A woman stands in Sydney’s ‘Field of Women’, symbolising breast cancer impact, Sydney, 2002
Reuters

Scientists in Sydney have identified how inactivation of a stress-response pathway enables estrogen receptor-positive breast cancer cells to resist treatment, a finding that could help doctors predict therapy outcomes and tailor treatment.

Researchers at the Garvan Institute of Medical Research in Australia have pinpointed a mechanism that explains why some estrogen receptor-positive (ER+) breast cancers fail to respond to standard therapies. ER+ is the most common breast cancer subtype globally.

The study, published in Italy’s Journal of Experimental & Clinical Cancer Research, showed that shutting down the JNK pathway allows cancer cells to evade treatment. Normally, the JNK pathway functions as a cellular alarm, halting cell division or triggering self-destruction when cells are damaged, including during cancer therapy.

“When we knocked out genes involved in the JNK pathway, cancer cells continued to grow despite treatment,” said first author Sarah Alexandrou from the Garvan Institute and the University of New South Wales (UNSW). “These cells also spread to form more metastases in preclinical models.”

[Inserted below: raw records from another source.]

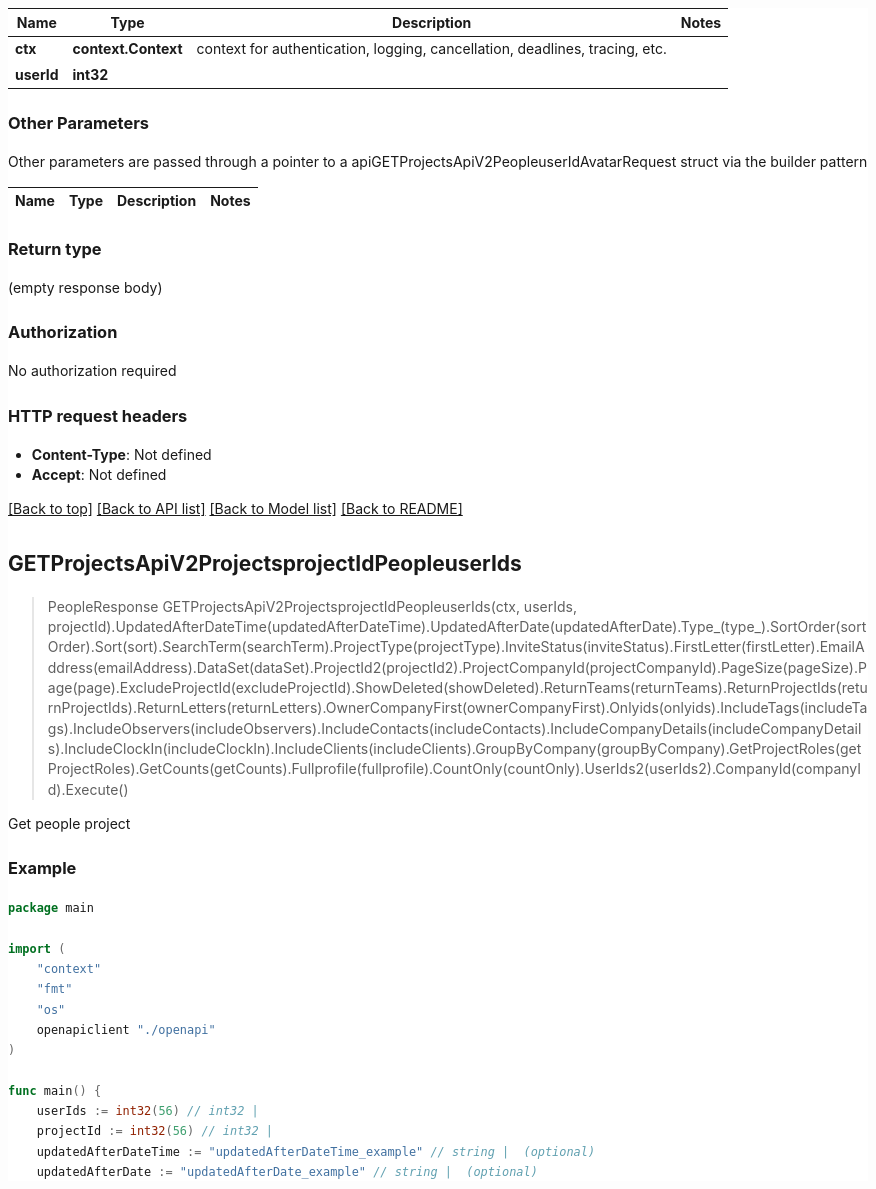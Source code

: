 
Name | Type | Description  | Notes
------------- | ------------- | ------------- | -------------
**ctx** | **context.Context** | context for authentication, logging, cancellation, deadlines, tracing, etc.
**userId** | **int32** |  | 

### Other Parameters

Other parameters are passed through a pointer to a apiGETProjectsApiV2PeopleuserIdAvatarRequest struct via the builder pattern


Name | Type | Description  | Notes
------------- | ------------- | ------------- | -------------


### Return type

 (empty response body)

### Authorization

No authorization required

### HTTP request headers

- **Content-Type**: Not defined
- **Accept**: Not defined

[[Back to top]](#) [[Back to API list]](../README.md#documentation-for-api-endpoints)
[[Back to Model list]](../README.md#documentation-for-models)
[[Back to README]](../README.md)


## GETProjectsApiV2ProjectsprojectIdPeopleuserIds

> PeopleResponse GETProjectsApiV2ProjectsprojectIdPeopleuserIds(ctx, userIds, projectId).UpdatedAfterDateTime(updatedAfterDateTime).UpdatedAfterDate(updatedAfterDate).Type_(type_).SortOrder(sortOrder).Sort(sort).SearchTerm(searchTerm).ProjectType(projectType).InviteStatus(inviteStatus).FirstLetter(firstLetter).EmailAddress(emailAddress).DataSet(dataSet).ProjectId2(projectId2).ProjectCompanyId(projectCompanyId).PageSize(pageSize).Page(page).ExcludeProjectId(excludeProjectId).ShowDeleted(showDeleted).ReturnTeams(returnTeams).ReturnProjectIds(returnProjectIds).ReturnLetters(returnLetters).OwnerCompanyFirst(ownerCompanyFirst).Onlyids(onlyids).IncludeTags(includeTags).IncludeObservers(includeObservers).IncludeContacts(includeContacts).IncludeCompanyDetails(includeCompanyDetails).IncludeClockIn(includeClockIn).IncludeClients(includeClients).GroupByCompany(groupByCompany).GetProjectRoles(getProjectRoles).GetCounts(getCounts).Fullprofile(fullprofile).CountOnly(countOnly).UserIds2(userIds2).CompanyId(companyId).Execute()

Get people project

### Example

```go
package main

import (
    "context"
    "fmt"
    "os"
    openapiclient "./openapi"
)

func main() {
    userIds := int32(56) // int32 | 
    projectId := int32(56) // int32 | 
    updatedAfterDateTime := "updatedAfterDateTime_example" // string |  (optional)
    updatedAfterDate := "updatedAfterDate_example" // string |  (optional)
```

The resistance was observed not only in lab experiments but also in patient tumour samples. In those cases, low JNK activity was linked to poor treatment responses.

Associate Professor Liz Caldon, co-author from the Garvan Institute and UNSW, said the discovery could reshape treatment strategies. She noted that testing patients for JNK pathway activity could help identify those unlikely to benefit from current first-line therapies such as endocrine treatment combined with CDK4/6 inhibitors.

The findings may pave the way for more personalised therapies, potentially improving outcomes for thousands of patients diagnosed with ER+ breast cancer each year.